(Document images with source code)

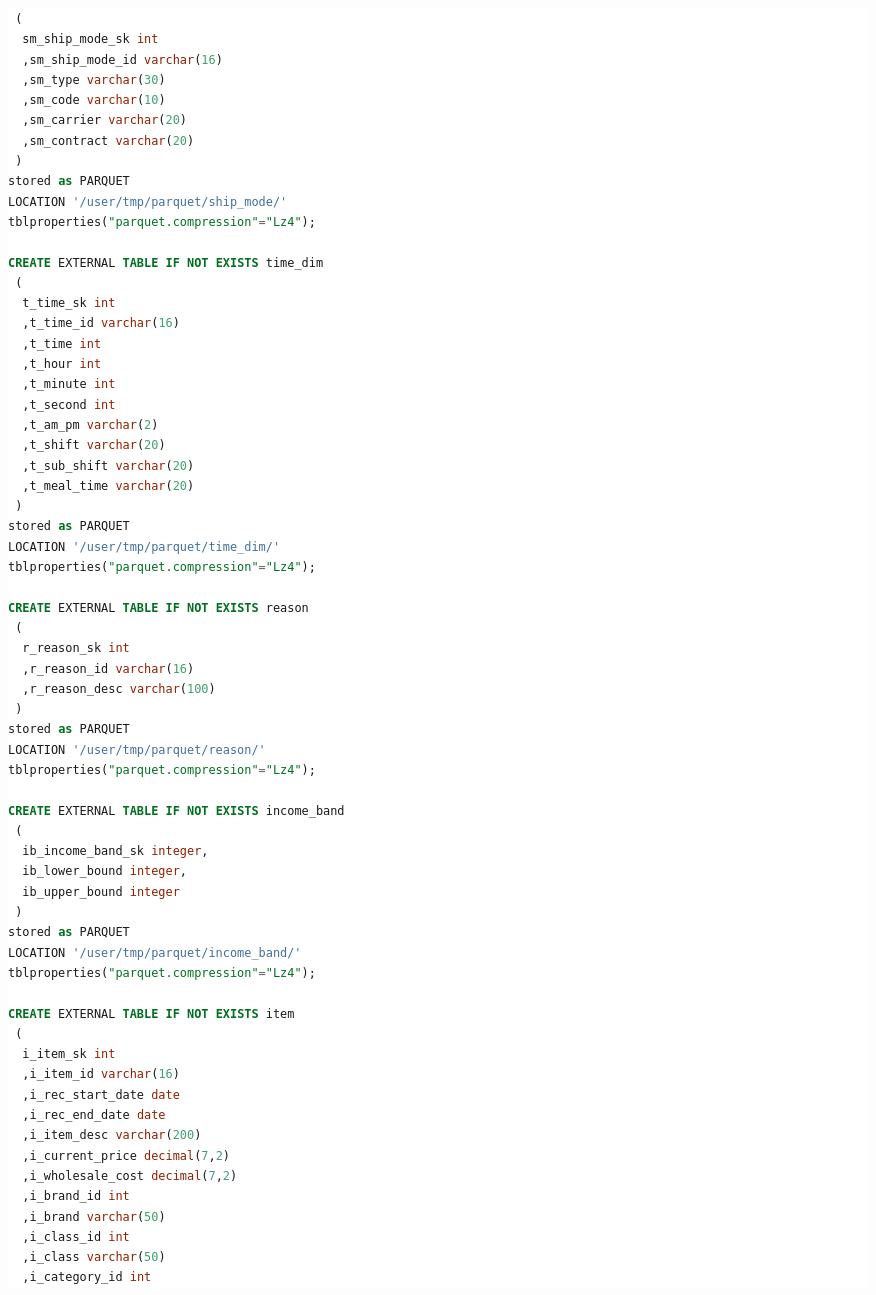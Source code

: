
 ```SQL
 (
  sm_ship_mode_sk int
  ,sm_ship_mode_id varchar(16)
  ,sm_type varchar(30)
  ,sm_code varchar(10)
  ,sm_carrier varchar(20)
  ,sm_contract varchar(20)
 )
stored as PARQUET
LOCATION '/user/tmp/parquet/ship_mode/'
tblproperties("parquet.compression"="Lz4");

CREATE EXTERNAL TABLE IF NOT EXISTS time_dim
 (
  t_time_sk int
  ,t_time_id varchar(16)
  ,t_time int
  ,t_hour int
  ,t_minute int
  ,t_second int
  ,t_am_pm varchar(2)
  ,t_shift varchar(20)
  ,t_sub_shift varchar(20)
  ,t_meal_time varchar(20)
 )
stored as PARQUET
LOCATION '/user/tmp/parquet/time_dim/'
tblproperties("parquet.compression"="Lz4");

CREATE EXTERNAL TABLE IF NOT EXISTS reason
 (
  r_reason_sk int
  ,r_reason_id varchar(16)
  ,r_reason_desc varchar(100)
 )
stored as PARQUET
LOCATION '/user/tmp/parquet/reason/'
tblproperties("parquet.compression"="Lz4");

CREATE EXTERNAL TABLE IF NOT EXISTS income_band
 (
  ib_income_band_sk integer,
  ib_lower_bound integer,
  ib_upper_bound integer
 )
stored as PARQUET
LOCATION '/user/tmp/parquet/income_band/'
tblproperties("parquet.compression"="Lz4");

CREATE EXTERNAL TABLE IF NOT EXISTS item
 (
  i_item_sk int
  ,i_item_id varchar(16)
  ,i_rec_start_date date
  ,i_rec_end_date date
  ,i_item_desc varchar(200)
  ,i_current_price decimal(7,2)
  ,i_wholesale_cost decimal(7,2)
  ,i_brand_id int
  ,i_brand varchar(50)
  ,i_class_id int
  ,i_class varchar(50)
  ,i_category_id int
```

> **BRIEF**
Based on the entries above, give the number of lines with the string "date" and no further text.

> **ANSWER BELOW**
2